Google’s Secret Ranking Algorithm Exposed
Last year, some people from the academic community who hadn’t been snatched up yet by Google or Bing did a really interesting study. Rather than simply researching factor correlations to rankings, as SEOMoz does a great job of doing every so often, they used machine learning techniques to create their own search engine, and trained it to reproduce results similar to Google. After the training process, they extracted the ranking factors from their trained engine and published them and presented on them at an industry conference. They were able, for the queries they trained on, to correctly predict 8 of the top 10 Google results roughly 80% of the time. Not bad, considering Google’s algorithms use “over 200 variables”, and the study only examined 17 of them – obviously they chose wisely. I’ve mentioned this in a previous posting, but I think a really thorough runthrough of the study would be informative and interesting.
How the Study was Done
In their paper “How to Improve Your Google Ranking: Myths and Reality“, they detail what the actual weightings were for the various ranking factors. You could essentially take the values in Figure 4B on page 7 (look at the graph on the upper right – examine the line with the x’s which is the third iteration they converged on – read the values off on the left axis), and construct a regression equation with the weights, i.e.
Rank score = .95 x PageRank + .80 x (# of keyword occurences in hostname) + .58 x (# of keyword occurences in meta-description tag) + ……..
If you were to pull all of the factors from the top 200 SERP results for a particular keyword, then apply them to this equation to come up with a score for each result, then sorted them by this score, you’d have a shot at reproducing the correct order for the top 10 SERPs. Doing so would of course be a significant effort, and I am unaware of anyone publishing anything duplicating their results.
This was a revolutionary study, because you can look at the SEOMoz calculated correlation variables all you want, but you can’t really construct a valid regression equation from them, as correlations don’t exactly add (there’s cross-correlation between them, and probably a myriad of other statistical issues with doing so).
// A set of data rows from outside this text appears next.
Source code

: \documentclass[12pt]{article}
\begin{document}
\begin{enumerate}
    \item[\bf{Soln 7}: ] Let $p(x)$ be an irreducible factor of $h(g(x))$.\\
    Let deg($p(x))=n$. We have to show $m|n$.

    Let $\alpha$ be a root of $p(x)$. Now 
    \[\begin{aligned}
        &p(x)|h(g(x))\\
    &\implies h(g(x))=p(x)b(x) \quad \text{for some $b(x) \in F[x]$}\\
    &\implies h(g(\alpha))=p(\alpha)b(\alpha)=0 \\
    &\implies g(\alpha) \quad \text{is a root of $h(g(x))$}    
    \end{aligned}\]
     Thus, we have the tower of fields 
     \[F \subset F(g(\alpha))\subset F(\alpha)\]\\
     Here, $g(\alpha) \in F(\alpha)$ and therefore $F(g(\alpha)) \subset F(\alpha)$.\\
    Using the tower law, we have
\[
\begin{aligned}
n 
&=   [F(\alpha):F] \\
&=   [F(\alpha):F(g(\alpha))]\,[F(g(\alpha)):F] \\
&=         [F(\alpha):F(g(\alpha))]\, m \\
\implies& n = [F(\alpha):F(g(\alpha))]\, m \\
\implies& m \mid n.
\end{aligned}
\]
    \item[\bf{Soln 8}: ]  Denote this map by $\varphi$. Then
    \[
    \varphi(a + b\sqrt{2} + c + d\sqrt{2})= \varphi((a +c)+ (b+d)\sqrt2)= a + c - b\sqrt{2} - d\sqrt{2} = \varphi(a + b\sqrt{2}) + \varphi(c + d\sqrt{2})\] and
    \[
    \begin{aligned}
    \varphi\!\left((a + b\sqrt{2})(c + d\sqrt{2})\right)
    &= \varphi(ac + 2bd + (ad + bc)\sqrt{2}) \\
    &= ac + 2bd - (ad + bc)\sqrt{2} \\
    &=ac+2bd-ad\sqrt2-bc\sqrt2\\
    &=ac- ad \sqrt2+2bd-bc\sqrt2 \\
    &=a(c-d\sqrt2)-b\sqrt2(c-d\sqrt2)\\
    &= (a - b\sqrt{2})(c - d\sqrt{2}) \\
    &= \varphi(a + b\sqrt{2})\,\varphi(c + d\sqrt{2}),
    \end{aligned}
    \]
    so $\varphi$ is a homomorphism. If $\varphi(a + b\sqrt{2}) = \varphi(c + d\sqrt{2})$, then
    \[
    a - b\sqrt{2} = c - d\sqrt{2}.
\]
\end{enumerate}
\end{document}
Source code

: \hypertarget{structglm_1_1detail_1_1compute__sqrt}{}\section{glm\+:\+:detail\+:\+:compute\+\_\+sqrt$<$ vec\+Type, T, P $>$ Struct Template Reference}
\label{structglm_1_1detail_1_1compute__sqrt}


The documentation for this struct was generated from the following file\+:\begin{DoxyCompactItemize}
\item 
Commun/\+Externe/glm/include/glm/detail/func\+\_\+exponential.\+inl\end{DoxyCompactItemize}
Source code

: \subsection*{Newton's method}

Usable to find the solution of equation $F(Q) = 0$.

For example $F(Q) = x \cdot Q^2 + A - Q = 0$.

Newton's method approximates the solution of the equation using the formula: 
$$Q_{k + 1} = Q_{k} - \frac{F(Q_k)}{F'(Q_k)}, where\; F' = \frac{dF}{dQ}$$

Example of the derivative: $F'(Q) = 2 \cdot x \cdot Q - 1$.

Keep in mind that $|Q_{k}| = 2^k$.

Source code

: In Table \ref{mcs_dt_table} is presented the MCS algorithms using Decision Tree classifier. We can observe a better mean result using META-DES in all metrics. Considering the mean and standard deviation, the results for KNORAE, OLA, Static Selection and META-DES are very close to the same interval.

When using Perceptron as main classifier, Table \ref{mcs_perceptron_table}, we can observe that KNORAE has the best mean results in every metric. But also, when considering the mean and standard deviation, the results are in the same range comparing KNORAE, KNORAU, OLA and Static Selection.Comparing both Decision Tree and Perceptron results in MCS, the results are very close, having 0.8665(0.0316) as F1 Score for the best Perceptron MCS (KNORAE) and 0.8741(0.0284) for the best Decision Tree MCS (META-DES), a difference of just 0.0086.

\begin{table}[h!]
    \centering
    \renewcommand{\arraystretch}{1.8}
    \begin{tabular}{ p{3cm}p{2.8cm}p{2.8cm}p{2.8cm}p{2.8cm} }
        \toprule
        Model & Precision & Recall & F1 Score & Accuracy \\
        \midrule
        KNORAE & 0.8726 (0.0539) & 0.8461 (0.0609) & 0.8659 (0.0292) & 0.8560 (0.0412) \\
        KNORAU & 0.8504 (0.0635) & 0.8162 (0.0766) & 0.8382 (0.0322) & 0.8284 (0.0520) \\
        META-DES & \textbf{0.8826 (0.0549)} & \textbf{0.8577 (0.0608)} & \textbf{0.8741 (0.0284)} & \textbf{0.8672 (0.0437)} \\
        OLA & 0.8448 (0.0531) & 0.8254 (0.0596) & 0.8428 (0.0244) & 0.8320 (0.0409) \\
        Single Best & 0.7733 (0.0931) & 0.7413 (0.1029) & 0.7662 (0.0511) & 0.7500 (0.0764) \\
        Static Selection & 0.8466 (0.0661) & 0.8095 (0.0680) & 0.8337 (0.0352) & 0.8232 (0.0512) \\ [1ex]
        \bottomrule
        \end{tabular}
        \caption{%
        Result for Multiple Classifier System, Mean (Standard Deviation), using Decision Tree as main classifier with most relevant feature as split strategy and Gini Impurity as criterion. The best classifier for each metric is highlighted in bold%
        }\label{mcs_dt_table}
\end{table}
Was or is the Study Valid?
There are arguments that this study is inconclusive or only partially useful, since there was a particular set of keywords studied, the study was done pre-Caffeine, and the only off-page factor studied was PageRank. Yes, SEOMoz recently found that the highest correlated factor for ranking was Facebook likes, certainly things have changed since Caffeine and so on. However, think about all of this from Google’s perspective. How much can they really upset the entire apple cart by changing everything? The web has changed in the last couple of years, but I would argue – not a lot – and even if there have been major changes to Google’s algorithms, and certainly there are many unaccounted-for variables, I am of the opinion that things cannot have changed that much.
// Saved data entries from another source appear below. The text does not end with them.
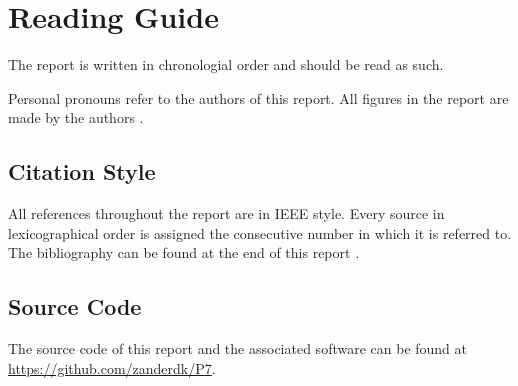 \chapter*{Reading Guide}
The report is written in chronologial order and should be read as such. 

Personal pronouns refer to the authors of this report. All figures in the report are made by the authors .

\section*{Citation Style}
All references throughout the report are in IEEE style. Every source in lexicographical order is assigned the consecutive number in which it is referred to. The bibliography can be found at the end of this report .

\section*{Source Code}
The source code of this report and the associated software can be found at \url{https://github.com/zanderdk/P7}. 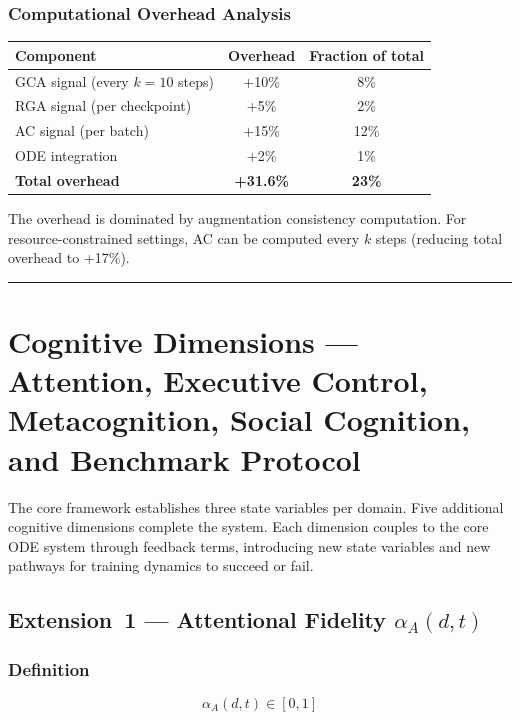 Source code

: \documentclass[11pt,a4paper]{article}
\begin{document}
\subsubsection{Computational Overhead Analysis}

\begin{center}
\begin{tabular}{l c c}
\toprule
\textbf{Component} & \textbf{Overhead} & \textbf{Fraction of total} \\
\midrule
GCA signal (every $k=10$ steps) & +10\% & 8\% \\
RGA signal (per checkpoint) & +5\% & 2\% \\
AC signal (per batch) & +15\% & 12\% \\
ODE integration & +2\% & 1\% \\
\midrule
\textbf{Total overhead} & \textbf{+31.6\%} & \textbf{23\%} \\
\bottomrule
\end{tabular}
\end{center}

The overhead is dominated by augmentation consistency computation.
For resource-constrained settings, AC can be computed every $k$ steps
(reducing total overhead to +17\%).

\noindent\rule{\linewidth}{0.4pt}

\section{Cognitive Dimensions --- Attention, Executive Control,
Metacognition, Social Cognition, and Benchmark Protocol}\label{sec:cognitive-dimensions}

The core framework establishes three state variables per domain. Five
additional cognitive dimensions complete the system. Each dimension couples to the core ODE system through feedback terms, introducing new state variables and new pathways for training dynamics to succeed or fail.

\subsection{Extension~1 --- Attentional Fidelity \texorpdfstring{$\alpha_A(d,t)$}{alpha\_A(d,t)}}\label{sec:attention}

\subsubsection{Definition}
\begin{equation}\label{eq:alpha-bounds}
\alpha_A(d,t) \in [0,1]
\end{equation}
\end{document}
Either way, examining the results of this study are very instructive and an interesting thought exercise for understanding how and why SEO works the way it does.
The Ranking Factors the Study Confirmed
Below I’ve reproduced each ranking factor listed in the paper, and have eyeballed the values off of the graph for the weightings. What’s interesting is not the exact values, but the ordering and also the very nature of the factors they analyzed:
Bounded vs. Unbounded, Linear vs. Logarithmic
Almost all of these variables have bounds to them. For instance, you can only put the keyword in a title so many times before you “trip a search spam filter”. The age of a domain is ultimately bounded to whenever the domain name system started, and so on. There is one variable that is not bounded – PageRank. It is interesting to note however, that this one is logarithmic – each level requires, on average, 5 times as many links to reach (for more on this, see a previous article I wrote for SearchEngineLand on that topic here).
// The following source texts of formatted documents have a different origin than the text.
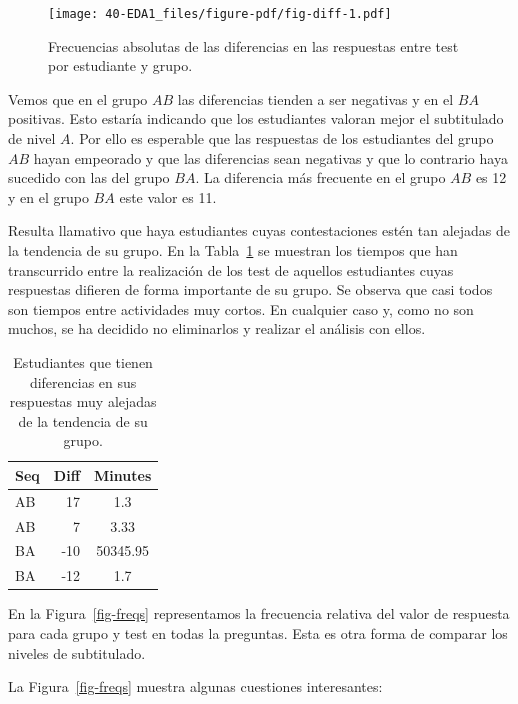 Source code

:\documentclass[
  12pt,
  a4paper,
  extrafontsizes,
  onecolumn,
  openright]{memoir}
\begin{document}
\begin{figure}[h]

{\centering \texttt{[image: 40-EDA1\_files/figure-pdf/fig-diff-1.pdf]}

}

\caption{\label{fig-diff}Frecuencias absolutas de las diferencias en las
respuestas entre test por estudiante y grupo.}

\end{figure}

Vemos que en el grupo \(AB\) las diferencias tienden a ser negativas y
en el \(BA\) positivas. Esto estaría indicando que los estudiantes
valoran mejor el subtitulado de nivel \(A\). Por ello es esperable que
las respuestas de los estudiantes del grupo \(AB\) hayan empeorado y que
las diferencias sean negativas y que lo contrario haya sucedido con las
del grupo \(BA\). La diferencia más frecuente en el grupo \(AB\) es 12 y
en el grupo \(BA\) este valor es 11.

Resulta llamativo que haya estudiantes cuyas contestaciones estén tan
alejadas de la tendencia de su grupo. En la Tabla~\ref{tbl-diff} se
muestran los tiempos que han transcurrido entre la realización de los
test de aquellos estudiantes cuyas respuestas difieren de forma
importante de su grupo. Se observa que casi todos son tiempos entre
actividades muy cortos. En cualquier caso y, como no son muchos, se ha
decidido no eliminarlos y realizar el análisis con ellos.

\hypertarget{tbl-diff}{}
\begin{longtable}{lrc}
\caption{\label{tbl-diff}Estudiantes que tienen diferencias en sus respuestas muy alejadas de la
tendencia de su grupo. }\tabularnewline

\toprule
Seq & Diff & Minutes \\ 
\midrule
AB & 17 & 1.3 \\ 
AB & 7 & 3.33 \\ 
BA & -10 & 50345.95 \\ 
BA & -12 & 1.7 \\ 
\bottomrule
\end{longtable}

En la Figura~\ref{fig-freqs} representamos la frecuencia relativa del
valor de respuesta para cada grupo y test en todas la preguntas. Esta es
otra forma de comparar los niveles de subtitulado.

La Figura~\ref{fig-freqs} muestra algunas cuestiones interesantes:
\end{document}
So, you can get all the PageRank you want, but it’s going to get harder and harder the more you do it, relative to the other variables. This explains why some of the cheapest things you can do (i.e. highest ROI) are to fix your title, meta-description, H1, and so on, and then get a few links to get the page’s PageRank up to a PR2 or PR3 level.
Surprisingly, this study found value in having outbound links on the page with anchor text that includes the keyword. I’ve marked this as “bounded” because again, if you have too many outbound links with targeted anchor text, you’re likely to be identified as search spam.
Incoming Anchor Text
The biggest missed opportunity in this study was not looking at keywords in inbound anchor text. I am postulating in the table that this is unbounded and linear. I think many of us have seen examples of situations in the SERPs where a PageRank 5 page is being outranked by a PageRank 2 page, the difference being something like 800 incoming links with targeted anchor text. My belief is that the weighting of this variable is very low (on the order of .05 -.1), but linear – this would explain why anchor text is the be-all and end-all of SEO – it may have a low weighting, but more just plain helps, and your ability to get it is virtually unlimited. Also you get sort of a double value, in that the anchor text is probably one factor in ranking, and the link itself slightly increases your PageRank factor.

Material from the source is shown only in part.